476年以降、イタリアは分裂した。東ゴート王国、ユスティニアヌスによる代償の大きいビザンツの再征服(535〜554年のゴート戦争)、そして568年のランゴバルド人の侵入を経て、半島は数世紀にわたり、中部の教皇領、南部のビザンツ、のちにノルマンの支配、北部の自治都市へと分かれたままとなった。

主な動き

教皇領は教皇に世俗的な権力を与えた。800年にはカール大帝がローマで皇帝として戴冠し、のちにイタリアは教皇派(ゲルフ)と皇帝派(ギベリン)の争いの舞台となった。海洋共和国であるヴェネツィア、ジェノヴァ、ピサ、アマルフィは、地中海交易と十字軍によって富を築いた。ヴェネツィア人のマルコ・ポーロは13世紀末に元朝の中国へ旅した。
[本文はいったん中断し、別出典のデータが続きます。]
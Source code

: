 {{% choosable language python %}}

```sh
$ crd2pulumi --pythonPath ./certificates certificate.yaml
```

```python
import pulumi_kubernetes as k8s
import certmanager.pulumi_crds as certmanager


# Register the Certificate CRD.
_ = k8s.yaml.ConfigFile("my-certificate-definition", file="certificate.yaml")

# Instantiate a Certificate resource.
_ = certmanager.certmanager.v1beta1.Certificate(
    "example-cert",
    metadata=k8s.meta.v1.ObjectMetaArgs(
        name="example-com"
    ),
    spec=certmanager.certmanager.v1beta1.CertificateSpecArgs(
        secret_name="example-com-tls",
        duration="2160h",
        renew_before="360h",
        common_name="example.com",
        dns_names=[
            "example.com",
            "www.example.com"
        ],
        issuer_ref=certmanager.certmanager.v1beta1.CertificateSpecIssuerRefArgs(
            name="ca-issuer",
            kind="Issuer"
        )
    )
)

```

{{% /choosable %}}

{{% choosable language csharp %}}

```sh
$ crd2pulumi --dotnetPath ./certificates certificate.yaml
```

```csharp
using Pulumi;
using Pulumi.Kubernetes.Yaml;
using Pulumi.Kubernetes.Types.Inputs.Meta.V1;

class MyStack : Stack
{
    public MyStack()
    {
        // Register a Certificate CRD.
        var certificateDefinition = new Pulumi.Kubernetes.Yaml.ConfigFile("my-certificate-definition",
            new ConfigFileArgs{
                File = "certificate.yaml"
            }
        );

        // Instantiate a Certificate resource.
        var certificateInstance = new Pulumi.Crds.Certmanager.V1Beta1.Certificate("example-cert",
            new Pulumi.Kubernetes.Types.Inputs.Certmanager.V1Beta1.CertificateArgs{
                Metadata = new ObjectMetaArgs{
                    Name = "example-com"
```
フィレンツェやミラノなど北部のコムーネは繁栄し、シニョーリによる支配へと傾いていった。

終わりと移行

1347〜51年の黒死病はイタリアを荒廃させたが、その富裕な都市、とりわけダンテが文語イタリア語を形づくったフィレンツェは、ルネサンスという文化的再生へと向かいつつあった。